Tuesday, October 13, 2015

the wrong question to ask about Thoreau

Kathryn Schulz’s attack on Thoreau is not very convincing. She quotes from Robert Louis Stevenson’s essay on Thoreau, and basically she simply develops his line of attack. At the bottom, of course, Schultz’s problem is the person, Thoreau. She thinks of him as a fanatic, a narcissist, a this and a that. It is the moralizing approach. Bad Thoreau, wandering like Maldoror along the beach at Cape Cod. And – implicitly – good us, who would weep decorously over the bodies of children who are drowned. Schulz treats this passage as though Thoreau had no idea that weeping decorously over the bodies of children was to be expected – this, in the great era of sentimental literature about same.
What is lost when one gets immersed in the moralizing approach is, well, almost everything. For Schultz, for instance, Thoreau is an absolutely humorless person. Thus, she reads Walden as an absolutely humorless text. In the process, she seems to have ignored completely the long tradition of American deadpan. But to read Thoreau’s account of how a man could drill some holes in a crate by the side of a railroad and live there like a lord is not the result of narcissism or fanaticism – Schulz takes Thoreau’s phrase that he isn’t jesting as obvious, without raising the question of why he would feel he had to offer it - but of the deadpan that informs the work.

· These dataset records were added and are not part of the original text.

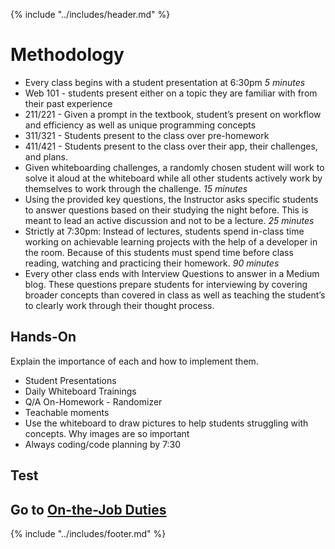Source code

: {% include "../includes/header.md" %}

# Methodology

* Every class begins with a student presentation at 6:30pm *5 minutes*
 * Web 101 - students present either on a topic they are familiar with from their past experience
 * 211/221 - Given a prompt in the textbook, student’s present on workflow and efficiency as well as unique programming concepts
 * 311/321 - Students present to the class over pre-homework
 * 411/421 - Students present to the class over their app, their challenges, and plans.
* Given whiteboarding challenges, a randomly chosen student will work to solve it aloud at the whiteboard while all other students actively work by themselves to work through the challenge. *15 minutes*
* Using the provided key questions, the Instructor asks specific students to answer questions based on their studying the night before. This is meant to lead an active discussion and not to be a lecture. *25 minutes*
* Strictly at 7:30pm: Instead of lectures, students spend in-class time working on achievable learning projects with the help of a developer in the room. Because of this students must spend time before class reading, watching and practicing their homework. *90 minutes*
* Every other class ends with Interview Questions to answer in a Medium blog. These questions prepare students for interviewing by covering broader concepts than covered in class as well as teaching the student’s to clearly work through their thought process. 

## Hands-On

Explain the importance of each and how to implement them.

* Student Presentations
* Daily Whiteboard Trainings
* Q/A On-Homework - Randomizer
* Teachable moments
* Use the whiteboard to draw pictures to help students struggling with concepts. Why images are so important
* Always coding/code planning by 7:30

## Test

<Embed GoogleForm here>

## Go to [On-the-Job Duties](../onTheJob/01DayClass.md)

{% include "../includes/footer.md" %}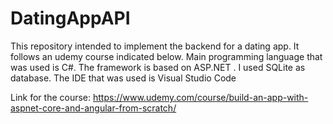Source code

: # DatingAppAPI

This repository intended to implement the backend for a dating app. It follows an udemy course indicated below.
Main programming language that was used is C#. The framework is based on ASP.NET . I used SQLite as database. The IDE that was used is Visual Studio Code


Link for the course: 
https://www.udemy.com/course/build-an-app-with-aspnet-core-and-angular-from-scratch/
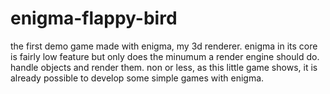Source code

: # enigma-flappy-bird
the first demo game made with enigma, my 3d renderer. enigma in its core is fairly low feature but only does the minumum a render engine should do. handle objects and render them. non or less, as this little game shows, it is already possible to develop some simple games with enigma.
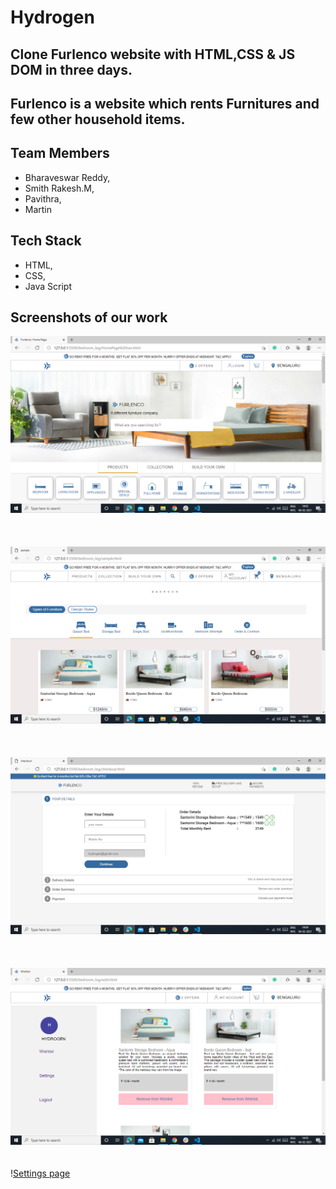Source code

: # Hydrogen

## Clone Furlenco website with HTML,CSS & JS DOM in three days.

## Furlenco is a website which rents Furnitures and few other household items.

## Team Members

* Bharaveswar Reddy,
* Smith Rakesh.M,
* Pavithra,
* Martin

## Tech Stack

* HTML,
* CSS,
* Java Script



## Screenshots of our work
![Landing page](projectImages/landing%20page.png)
\
\
\
\
![Main_page](projectImages/main%20page.png)
\
\
\
\
![Checkout page](projectImages/checkout%20page.png)
\
\
\
\
![Wishlist page](projectImages/wishlist%20page.png)
\
\
\
\![Settings page](projectImages/settings%20page.png)



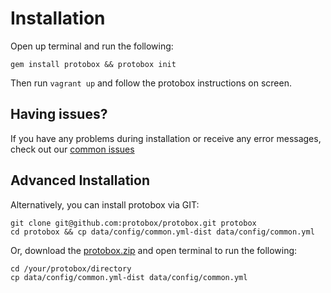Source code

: # Installation

Open up terminal and run the following:

	gem install protobox && protobox init

Then run `vagrant up` and follow the protobox instructions on screen.

## Having issues?

If you have any problems during installation or receive any error messages, check out our [common issues](issues.md)

## Advanced Installation

Alternatively, you can install protobox via GIT:

    git clone git@github.com:protobox/protobox.git protobox
    cd protobox && cp data/config/common.yml-dist data/config/common.yml

Or, download the [protobox.zip](https://github.com/protobox/protobox/archive/master.zip) and open terminal to run the following:

	cd /your/protobox/directory
	cp data/config/common.yml-dist data/config/common.yml
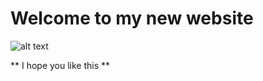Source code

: # Welcome to my new website

![alt text](https://www.wallpaperflare.com/static/337/616/846/anime-uchiha-sasuke-naruto-shippuuden-road-to-ninja-naruto-the-movie-wallpaper.jpg)

** I hope you like this **
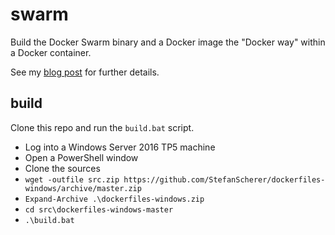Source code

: # swarm

Build the Docker Swarm binary and a Docker image the "Docker way" within a Docker container.

See my [blog post](https://stefanscherer.github.io/build-docker-swarm-for-windows-the-docker-way/) for further details.

## build

Clone this repo and run the `build.bat` script.

* Log into a Windows Server 2016 TP5 machine
* Open a PowerShell window
* Clone the sources
* `wget -outfile src.zip https://github.com/StefanScherer/dockerfiles-windows/archive/master.zip`
* `Expand-Archive .\dockerfiles-windows.zip`
* `cd src\dockerfiles-windows-master`
* `.\build.bat`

Walden has a lot of boring patches, patches in which detail or quotation simply don’t come to life. But mainly, its life comes out of the portrayal of Thoreau at odds with the maxims he throws out, as well as with the side observations he drops along the way. Walden’s nearest relatives are not the naturalist’s books that came after, like Muir, but Buster Keaton’s movies. After all, the book begins with an absurd question that is supposedly being posed by the entire community – how Thoreau lived at Walden. Which is like supposing that the entire community of Santa Monica is wondering how the clochard with the cough that I hear at night is doing camping in the local park. Thoreau well knew that his writing, into which he threw accounts of his life, was not popular. He was not a seller.

And in fact this is where the Economy section in Walden is interesting, and where the – to Schultz – inexplicable popularity of certain of its phrases, for instance, that most men lead lives of quiet desperation, comes from. Schulz doesn’t sound like she has ever had a single day in her life where she didn’t have lunch money, but such was not the case for the Irish immigrants that she begins with, or indeed, for most of the 80 percent in the US at the moment who make below 75 thou a year.
It is here that Thoreau lands a lot of great punches – in as much as a maxim is a line with a punch – related, as it is, to the punchline. When Thoreau writes that the cost of a thing “is the amount of what I will call life which is required to be exchanged for it”, he does a lot to explain the central fact of the economy from the point of view of how we experience it – or fail to. It is the stick man of the rational calculator who has forgotten what rationality is that makes the chapter interesting, gives it a dialectical flow.

I understand Schulz’s impulse, here, to counter the image of Saint Thoreau. But in so doing, she unconsciously concedes to the enemy the idea that the importance of Thoreau was whether he was a saint or not. And really, it isnt.